82. O Viṣṇuśarman, the father, knowing this former account, asked the very wise, best sage, Devala:

The merchant said:

83-84. O sage, that your daughter-in-law offered the worship as promised. Tell me the cause of Pārvatī’s dejection; since she herself knows the reason why she did not go there, and it was also told to her friends. Then why did she become dejected?

Devala said:

85-86. O best merchant, listen, I am telling you the reason for which Pārvatī’s disappointment, destroying the foetus, took place. When her friends had returned after worshipping Skanda’s mother, Vijayā full of curiosity, said to Pārvatī:

Vijayā said:

87-88. O Girijā, these ladies devoutly made an offering to you. Then, O you of an excellent face, why were you not pleased? To please you they worshipped you with incense, lights and offerings of food. (Instead of being pleased) why are you, on the contrary, disappointed?

Devala said:

89. O merchant, hearing these words of her friend, the goddess, honoured by excellent gods, told her friend Vijayā, the cause of her dejection.

Pārvatī said:

90-96. I know, O friend Vijayā, that the merchant’s wife was unable to move out of the house through lack of discrimination for pregnancy (corrupt reading).
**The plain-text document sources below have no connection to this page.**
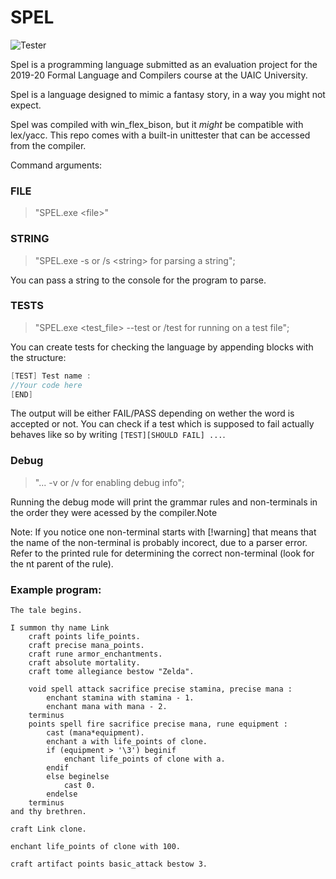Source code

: # SPEL
![Tester](https://github.com/firststef/ECSlib/workflows/UnitTester/badge.svg)

Spel is a programming language submitted as an evaluation project for the 2019-20 Formal Language and Compilers course at the UAIC University.

Spel is a language designed to mimic a fantasy story, in a way you might not expect.

Spel was compiled with win_flex_bison, but it *might* be compatible with lex/yacc. This repo comes with a built-in unittester that can be accessed from the compiler.

Command arguments:
### FILE
> "SPEL.exe \<file\>"

### STRING

> "SPEL.exe -s or /s \<string\> for parsing a string";

You can pass a string to the console for the program to parse.

### TESTS
> "SPEL.exe \<test_file\> --test or /test for running on a test file";

You can create tests for checking the language by appending blocks with the structure:

```c++
[TEST] Test name :
//Your code here
[END]
```

The output will be either FAIL/PASS depending on wether the word is accepted or not. 
You can check if a test which is supposed to fail actually behaves like so by writing `[TEST][SHOULD FAIL] ...`.

### Debug

> "... -v or /v for enabling debug info";

Running the debug mode will print the grammar rules and non-terminals in the order they were acessed by the compiler.Note

Note: If you notice one non-terminal starts with [!warning] that means that the name of the non-terminal is probably incorect, due to a parser error. Refer to the printed rule for determining the correct non-terminal (look for the nt parent of the rule).

### Example program:
```
The tale begins.

I summon thy name Link 
	craft points life_points.
	craft precise mana_points.
	craft rune armor_enchantments.
	craft absolute mortality.
	craft tome allegiance bestow "Zelda".
	
	void spell attack sacrifice precise stamina, precise mana :
		enchant stamina with stamina - 1.
		enchant mana with mana - 2.
	terminus
	points spell fire sacrifice precise mana, rune equipment :
		cast (mana*equipment).
		enchant a with life_points of clone.
		if (equipment > '\3') beginif
			enchant life_points of clone with a.
		endif
		else beginelse
			cast 0.
		endelse
	terminus
and thy brethren.

craft Link clone.

enchant life_points of clone with 100.

craft artifact points basic_attack bestow 3.
```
Her friends,prompted by her, came to worship me. (Deities) like me do not accept the worship offered through others’ hands. Had her husband come that would have been well. Her foetus neglected by me will fall out (immaturely). O friend, if a lady causes that vow which she herself cannot practise, to be practised by her husband, then the vow of the two does not fail. Or, after having asked (the permission of) her husband, she of a concentrated mind, (could get it practised) by a pre-eminent brāhmaṇa. Since she did not come herself and did not worship me, therefore, I have made her pregnancy void and fruitless. If again, the couple will come and devoutly worship me then they will have a son.

Devala said:

97-101a. O merchant, that curse was not heard by you, or your wife or the friends, so also the favour granted by her. Due to this ignorance of you two, not knowing the counter-rite giving happiness in this world and the next, a son was not born to you. O merchant, I have told you this reason for your not having a child as formerly Vasiṣṭha had told king Dilīpa. As having heard that the king propitiated Nandinī, in the same way, along with your wife propitiate Gaurī, fulfilling desires. As she, being propitiated by king Dilīpa gave him a son, similarly propitiate Gaurī; she will give you a son.

The merchant said:

101b-103. O sage, who is that king Dilīpa, and who is that Nandinī, having propitiated whom that best king obtained a son? Why did the king, leaving the gods like Śiva, giving the fruits to the three castes, propitiate her only for (obtaining) a son? O sage, tell me all this that I ask you. Hearing it, I, with my wife, shall serve that daughter of the (Himalaya) Mountain.

Śivaśarman said:

104. O Viṣṇuśarman, the sage, having heard these words spoken by the polite merchant, my father, commenced telling him Dilīpa’s account, very holy in the world.

Footnotes and references:

[1]:

Saptapurī—The seven cities that are said to be so sacred that death at any one of them is the giver of eternal happiness. They are: Ayodhyā, Mathurā, Māyā, Kāśī, Kāñcī. Avantikā, and Dvārāvatī.

[2]:

Śakti: regal power. It has three parts or constituents: Prabhu-śakti or Prabhāva-śakti (the majesty or pre-eminent position of the king himself); Mantra-śakti (the power of good counsel); Utsāha-śakti (the power of energy).

[3]:

Ṣaḍ-rasa: The six flavours: pungent, sour, sweet, saltish, bitter, and astringent.